The Orbweavers: The Distant Call Of Home
By Sophie in News | 0 comments
“When the sun is rising east, won’t you think of me dear Mary;
For the same sun will be setting where I lie on distant shore.
Every letter you have sent I keep folded to my chest
And I read them in the evening when the shells are laid to rest,
And it heartens me to learn that you wait for our return
From hearth to trench so far away, watching waiting day by day;
The distant call of home” – THE ORBWEAVERS
Melbourne band The Orbweavers have released their song, “The Distant Call of Home”, via iTunes with a release date to coincide with Remembrance Day, recalling the end of hostilities of World War I on this date in 1918. Click the link above to purchase via iTunes.
“The Distant Call of Home” was the evocative theme song for “The War That Changed Us”, a dramatised documentary series broadcast on ABC1 in August and September 2014, to mark the centenary of the beginning of the First World War.

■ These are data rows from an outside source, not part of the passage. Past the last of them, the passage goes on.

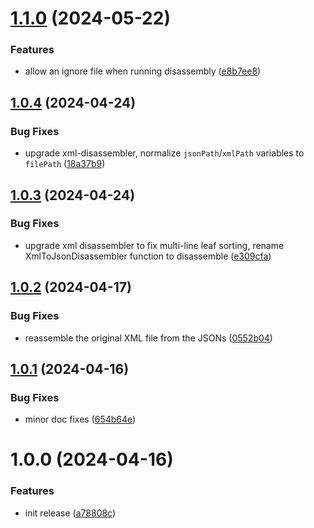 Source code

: # [1.1.0](https://github.com/mcarvin8/xml2json-disassembler/compare/v1.0.4...v1.1.0) (2024-05-22)

### Features

- allow an ignore file when running disassembly ([e8b7ee8](https://github.com/mcarvin8/xml2json-disassembler/commit/e8b7ee8dea6ff71730823a8b30bc8fea5fefe2b6))

## [1.0.4](https://github.com/mcarvin8/xml2json-disassembler/compare/v1.0.3...v1.0.4) (2024-04-24)

### Bug Fixes

- upgrade xml-disassembler, normalize `jsonPath`/`xmlPath` variables to `filePath` ([18a37b9](https://github.com/mcarvin8/xml2json-disassembler/commit/18a37b93a94cbc7126777efd21dbc59d96d6bf0b))

## [1.0.3](https://github.com/mcarvin8/xml2json-disassembler/compare/v1.0.2...v1.0.3) (2024-04-24)

### Bug Fixes

- upgrade xml disassembler to fix multi-line leaf sorting, rename XmlToJsonDisassembler function to disassemble ([e309cfa](https://github.com/mcarvin8/xml2json-disassembler/commit/e309cfa4902a03f68200e238b1aada6bcb426194))

## [1.0.2](https://github.com/mcarvin8/xml2json-disassembler/compare/v1.0.1...v1.0.2) (2024-04-17)

### Bug Fixes

- reassemble the original XML file from the JSONs ([0552b04](https://github.com/mcarvin8/xml2json-disassembler/commit/0552b042c0eab2427b05bd55fce294663408aee1))

## [1.0.1](https://github.com/mcarvin8/xml2json-disassembler/compare/v1.0.0...v1.0.1) (2024-04-16)

### Bug Fixes

- minor doc fixes ([654b64e](https://github.com/mcarvin8/xml2json-disassembler/commit/654b64e391ea012689a5afc9969104f56070baa2))

# 1.0.0 (2024-04-16)

### Features

- init release ([a78808c](https://github.com/mcarvin8/xml2json-disassembler/commit/a78808c2048c5f3f71f66875eada64c625b250db))
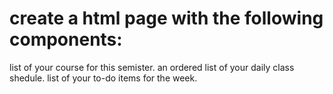 # create a html page with the following components:

list of your course for this semister.
an ordered list of your daily class shedule.
list of your to-do items for the week.
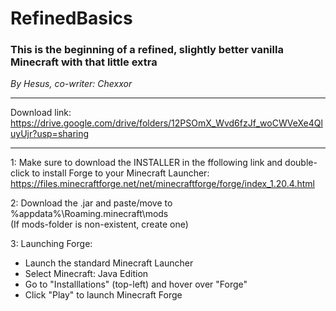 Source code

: # RefinedBasics

### This is the beginning of a refined, slightly better vanilla Minecraft with that little extra

_By Hesus, co-writer: Chexxor_

---
Download link: https://drive.google.com/drive/folders/12PSOmX_Wvd6fzJf_woCWVeXe4QluyUjr?usp=sharing
___

1: Make sure to download the INSTALLER in the ffollowing link and double-click to install Forge to your Minecraft Launcher:
https://files.minecraftforge.net/net/minecraftforge/forge/index_1.20.4.html

2: Download the .jar and paste/move to %appdata%\Roaming\.minecraft\mods\
(If mods-folder is non-existent, create one)

3: Launching Forge:
- Launch the standard Minecraft Launcher
- Select Minecraft: Java Edition
- Go to "Installlations" (top-left) and hover over "Forge"
- Click "Play" to launch Minecraft Forge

Click below to watch the video, featuring The Orbweavers’ Marita Dyson and footage from the series:
Written by Marita Dyson and Stuart Flanagan of The Orbweavers, “The Distant Call of Home” was especially commissioned for “The War That Changed Us”, and Marita Dyson’s exquisite voice featured prominently throughout the four episodes of the series, singing old songs from the World War I period, such as “‘Sing Me To Sleep”, “Good-Byee” and “Oh! It’s A Lovely War”.
Marita Dyson and Stuart Flanagan reflect that learning and recording traditional World War I songs for the soundtrack, and then writing an original theme song, was an extraordinary experience for them as musicians. “We stood at the gate of our house and looked down the street, imagining what family or a loved one would have felt in the same place, 100 years ago, waiting for news”, Dyson recalled. “We thought about the Australian landscape of home, the sound and light – a tangible environment across time. Themes of time and distance became our focus; the rising of the sun in Australia signalling nightfall in trenches across the other side of the world — the sun as a link between people and places thousands of miles apart.”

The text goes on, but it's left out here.